What you will do: Which lines of the records below contain the word "Algebra"? Show each one.

Supplied information:
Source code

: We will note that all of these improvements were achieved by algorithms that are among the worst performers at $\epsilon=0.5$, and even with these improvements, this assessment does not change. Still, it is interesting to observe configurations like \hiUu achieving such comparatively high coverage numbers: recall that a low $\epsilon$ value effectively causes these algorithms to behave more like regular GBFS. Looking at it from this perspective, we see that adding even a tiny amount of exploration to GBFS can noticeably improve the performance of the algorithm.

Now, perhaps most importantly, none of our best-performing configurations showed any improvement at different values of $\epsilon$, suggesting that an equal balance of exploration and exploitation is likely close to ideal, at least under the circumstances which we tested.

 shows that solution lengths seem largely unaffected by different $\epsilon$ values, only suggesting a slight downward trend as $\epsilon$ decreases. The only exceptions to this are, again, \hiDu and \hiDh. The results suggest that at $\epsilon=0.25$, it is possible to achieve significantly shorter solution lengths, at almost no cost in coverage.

---

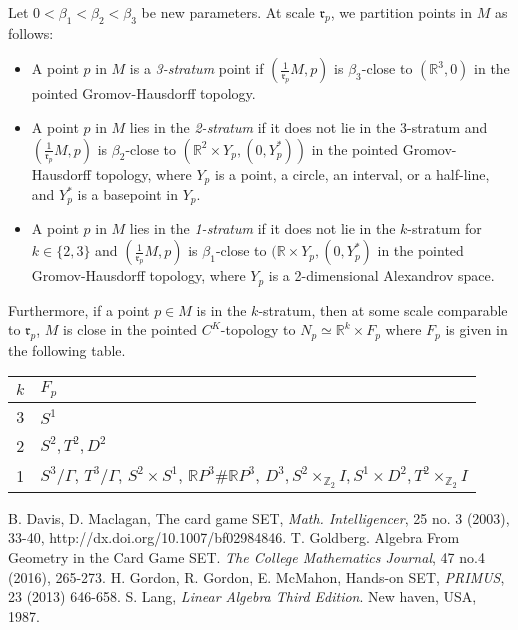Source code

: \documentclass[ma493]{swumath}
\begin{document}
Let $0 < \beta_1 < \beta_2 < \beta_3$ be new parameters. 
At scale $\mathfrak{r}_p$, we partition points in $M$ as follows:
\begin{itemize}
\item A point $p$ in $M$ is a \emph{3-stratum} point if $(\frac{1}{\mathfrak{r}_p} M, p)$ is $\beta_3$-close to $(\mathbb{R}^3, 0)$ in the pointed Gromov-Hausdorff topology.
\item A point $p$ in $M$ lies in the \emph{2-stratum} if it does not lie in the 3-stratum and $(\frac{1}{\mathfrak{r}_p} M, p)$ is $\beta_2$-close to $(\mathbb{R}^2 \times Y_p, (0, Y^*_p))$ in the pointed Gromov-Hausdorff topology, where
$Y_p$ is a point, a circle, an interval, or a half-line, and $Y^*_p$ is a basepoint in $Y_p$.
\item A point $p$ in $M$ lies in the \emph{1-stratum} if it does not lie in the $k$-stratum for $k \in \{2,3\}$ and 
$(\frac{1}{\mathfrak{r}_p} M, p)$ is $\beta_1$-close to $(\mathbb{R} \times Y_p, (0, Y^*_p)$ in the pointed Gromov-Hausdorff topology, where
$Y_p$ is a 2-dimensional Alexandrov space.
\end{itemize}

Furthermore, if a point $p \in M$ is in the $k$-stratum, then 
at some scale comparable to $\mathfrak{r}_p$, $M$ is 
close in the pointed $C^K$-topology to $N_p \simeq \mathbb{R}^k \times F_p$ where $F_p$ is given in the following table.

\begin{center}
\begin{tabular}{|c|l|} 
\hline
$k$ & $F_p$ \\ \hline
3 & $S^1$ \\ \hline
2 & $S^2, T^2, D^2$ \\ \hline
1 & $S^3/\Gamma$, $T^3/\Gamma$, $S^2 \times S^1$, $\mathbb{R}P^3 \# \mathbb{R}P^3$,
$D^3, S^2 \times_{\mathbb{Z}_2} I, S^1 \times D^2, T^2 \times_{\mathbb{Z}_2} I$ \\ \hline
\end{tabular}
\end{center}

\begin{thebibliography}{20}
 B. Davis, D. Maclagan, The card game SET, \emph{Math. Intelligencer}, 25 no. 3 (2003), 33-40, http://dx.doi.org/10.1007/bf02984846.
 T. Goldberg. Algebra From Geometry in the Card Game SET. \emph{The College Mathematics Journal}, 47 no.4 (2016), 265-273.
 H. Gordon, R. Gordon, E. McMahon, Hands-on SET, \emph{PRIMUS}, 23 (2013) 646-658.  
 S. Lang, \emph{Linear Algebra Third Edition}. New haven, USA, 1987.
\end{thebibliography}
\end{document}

Exercise output:
 T. Goldberg. Algebra From Geometry in the Card Game SET. \emph{The College Mathematics Journal}, 47 no.4 (2016), 265-273.
 S. Lang, \emph{Linear Algebra Third Edition}. New haven, USA, 1987.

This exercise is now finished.